Both UDK and Unity are capable of more than most of us could possibly require of them, especially for mobile titles. They could both handle the game you want to make with grace, you'll need to choose one or the other on your own preferences, experience, end goals, etc.
Unity has a more varied and flexible system for 2D and 3D games, whereas UDK is really focused on 3D games. I don't know UDK's licensing deal but with Unity you can use the free version and publish to all mobile platforms at no charge, all the way until you earn $100k at which point you are required to buy the pro version at $1500 or so. UDK is free until a certain profit level ($50k, maybe?) after which point they begin to take a cut of the earnings, if I remember correctly. All things that need to be considered.
Both Engine are capable. UDK is a powerful engine no doubt, with what Iv'e seen in V4 (not sure how much of it will be made available to UDK) it is a truly powerful engine.
I started with the Torque family of engines when I was young and naive and thought that having the source code was must. I started evaluating other engines when I felt that Torque was not heading in the right direction (or maybe the direction I wanted it to go). It was then when I evaluated Unity among other engines.
Unity as it stands right now is a powerhouse. With Mecanim (+Mixamo), Shuriken Particles, Navmeshes and the new 2D stuff. The upcoming GUI will address the major short coming left pending.
The other strengths that Unity has the abundance of free resources and tutorials and vibrant community. Plus the fact that an active Asset Store exists not only puts Unity above any-other indie friendly engine available.

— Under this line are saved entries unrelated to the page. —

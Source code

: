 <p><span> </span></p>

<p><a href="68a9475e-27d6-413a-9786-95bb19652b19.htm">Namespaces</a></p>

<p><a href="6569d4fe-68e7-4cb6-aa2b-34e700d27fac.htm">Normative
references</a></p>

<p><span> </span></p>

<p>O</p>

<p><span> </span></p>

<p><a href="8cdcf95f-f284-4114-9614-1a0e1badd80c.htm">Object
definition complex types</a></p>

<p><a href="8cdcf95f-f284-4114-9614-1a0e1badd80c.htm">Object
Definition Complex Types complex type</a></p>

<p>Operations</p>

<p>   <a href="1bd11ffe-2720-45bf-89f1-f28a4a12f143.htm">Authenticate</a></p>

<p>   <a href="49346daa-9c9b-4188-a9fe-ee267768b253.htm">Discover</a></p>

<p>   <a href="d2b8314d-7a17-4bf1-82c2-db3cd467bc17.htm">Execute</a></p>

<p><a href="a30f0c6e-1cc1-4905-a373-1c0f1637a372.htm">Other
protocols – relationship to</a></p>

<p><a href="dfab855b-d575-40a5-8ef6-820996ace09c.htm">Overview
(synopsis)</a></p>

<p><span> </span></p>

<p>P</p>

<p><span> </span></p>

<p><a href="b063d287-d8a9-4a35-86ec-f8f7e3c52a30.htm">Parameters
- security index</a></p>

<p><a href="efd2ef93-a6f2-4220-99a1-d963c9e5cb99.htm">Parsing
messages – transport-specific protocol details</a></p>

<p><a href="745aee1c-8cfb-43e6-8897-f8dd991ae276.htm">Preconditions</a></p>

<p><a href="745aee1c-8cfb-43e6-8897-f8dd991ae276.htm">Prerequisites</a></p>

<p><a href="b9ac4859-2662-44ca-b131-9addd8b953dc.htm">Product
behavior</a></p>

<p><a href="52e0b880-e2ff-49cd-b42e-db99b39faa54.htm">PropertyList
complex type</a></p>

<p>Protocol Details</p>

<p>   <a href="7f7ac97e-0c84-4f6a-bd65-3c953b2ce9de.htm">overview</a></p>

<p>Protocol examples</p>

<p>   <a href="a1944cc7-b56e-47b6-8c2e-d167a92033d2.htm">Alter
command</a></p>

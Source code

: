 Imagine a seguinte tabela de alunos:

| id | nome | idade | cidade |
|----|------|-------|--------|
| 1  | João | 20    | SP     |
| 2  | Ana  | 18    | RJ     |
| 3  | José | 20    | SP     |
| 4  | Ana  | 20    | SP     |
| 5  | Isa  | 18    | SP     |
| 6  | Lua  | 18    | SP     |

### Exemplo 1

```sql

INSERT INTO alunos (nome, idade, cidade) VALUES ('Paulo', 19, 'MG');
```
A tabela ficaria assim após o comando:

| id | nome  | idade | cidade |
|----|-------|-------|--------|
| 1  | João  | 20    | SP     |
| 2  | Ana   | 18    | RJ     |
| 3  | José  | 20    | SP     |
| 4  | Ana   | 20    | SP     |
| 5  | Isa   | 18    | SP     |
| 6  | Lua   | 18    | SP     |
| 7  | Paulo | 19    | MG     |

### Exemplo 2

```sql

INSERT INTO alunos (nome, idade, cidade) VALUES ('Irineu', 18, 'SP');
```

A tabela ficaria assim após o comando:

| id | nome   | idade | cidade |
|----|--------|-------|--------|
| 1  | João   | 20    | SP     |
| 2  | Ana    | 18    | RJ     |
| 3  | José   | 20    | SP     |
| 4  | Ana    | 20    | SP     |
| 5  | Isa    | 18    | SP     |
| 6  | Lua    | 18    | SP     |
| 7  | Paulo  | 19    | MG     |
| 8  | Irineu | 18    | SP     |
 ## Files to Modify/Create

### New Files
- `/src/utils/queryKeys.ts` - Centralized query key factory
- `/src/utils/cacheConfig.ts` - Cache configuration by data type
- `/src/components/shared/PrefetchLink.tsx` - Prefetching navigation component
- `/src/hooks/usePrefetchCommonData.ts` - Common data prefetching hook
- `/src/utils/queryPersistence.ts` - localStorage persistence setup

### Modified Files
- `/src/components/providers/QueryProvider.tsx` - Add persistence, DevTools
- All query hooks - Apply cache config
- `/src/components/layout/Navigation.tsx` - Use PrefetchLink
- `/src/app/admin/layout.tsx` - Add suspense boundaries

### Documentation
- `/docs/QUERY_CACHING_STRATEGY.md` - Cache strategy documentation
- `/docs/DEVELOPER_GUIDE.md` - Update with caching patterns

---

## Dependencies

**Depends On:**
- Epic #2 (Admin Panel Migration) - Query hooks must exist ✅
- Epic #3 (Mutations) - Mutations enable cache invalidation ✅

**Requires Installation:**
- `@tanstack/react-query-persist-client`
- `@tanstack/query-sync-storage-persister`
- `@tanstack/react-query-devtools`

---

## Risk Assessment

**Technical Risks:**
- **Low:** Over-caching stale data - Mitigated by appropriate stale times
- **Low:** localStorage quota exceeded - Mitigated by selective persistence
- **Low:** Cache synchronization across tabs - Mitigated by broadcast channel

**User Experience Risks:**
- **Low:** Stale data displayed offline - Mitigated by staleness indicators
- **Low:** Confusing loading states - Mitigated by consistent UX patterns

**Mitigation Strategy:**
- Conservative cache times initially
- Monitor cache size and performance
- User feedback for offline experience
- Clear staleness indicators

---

Whether you need editor extensions, models, textures or tools, it is all available within Unity itself.
That being said, I will still evaluate the new UDK version when it comes out, but for now, Unity is my choice.
Music is an expression of the soul.. so is game development.
I don't know UDK's licensing deal but with Unity you can use the free version and publish to all mobile platforms at no charge, all the way until you earn $100k at which point you are required to buy the pro version at $1500 or so. UDK is free until a certain profit level ($50k, maybe?) after which point they begin to take a cut of the earnings, if I remember correctly. All things that need to be considered.
UDK gets 25% of your earnings over 50k, IIRC.
I actually didn't know Unity iOS was free— I remember it being an upgrade of a few hundred bucks over Unity Indie. I'd have recommended Unity even if it involved that up-front cost. Without it, Unity is an absolute no-brainer.
Im starting to get the feeling that there is a clause in the UDK terms of service that any developer using it must endlessly ram it down everybody throats. I dont think ive ever seen an a UDK game developer not mention within the first sentence that there using UDK as if its some amazing engine that only a privilege few get to use, in reality its far less capable than UNITY.
So it you wish avoid having the letters UDK tattooed on your forehead and having the compulsion to shout "Im using UDK" in every sentence I would go with Unity.
$1500 or 75$ monthly to publish a commercial game.
No, You can publish a commercial game for free. You only have to use the Pro version if your turnover is more than $100,000.
I use Unity, which is probably the right choice for many. The case in which UDK gets stronger is when working on FPS games, which the original poster says they wish to do.
My choice was made before UDK, but what I did was try the different available options. A day or 2 with each is a small investment compared to the time it will take to make a game. If the choice has been narrowed down to Unity and UDK, then I would absolutely recommend trying both. It might also be worth trying Project Anarchy.
Like @Moonjump said, try all of the engines that look interesting to you. My vote is for Unity but really, either will get the job done for. Also make sure to take into account what programming languages you are strongest with, and what the given engine supports, how custom shaders are written, etc.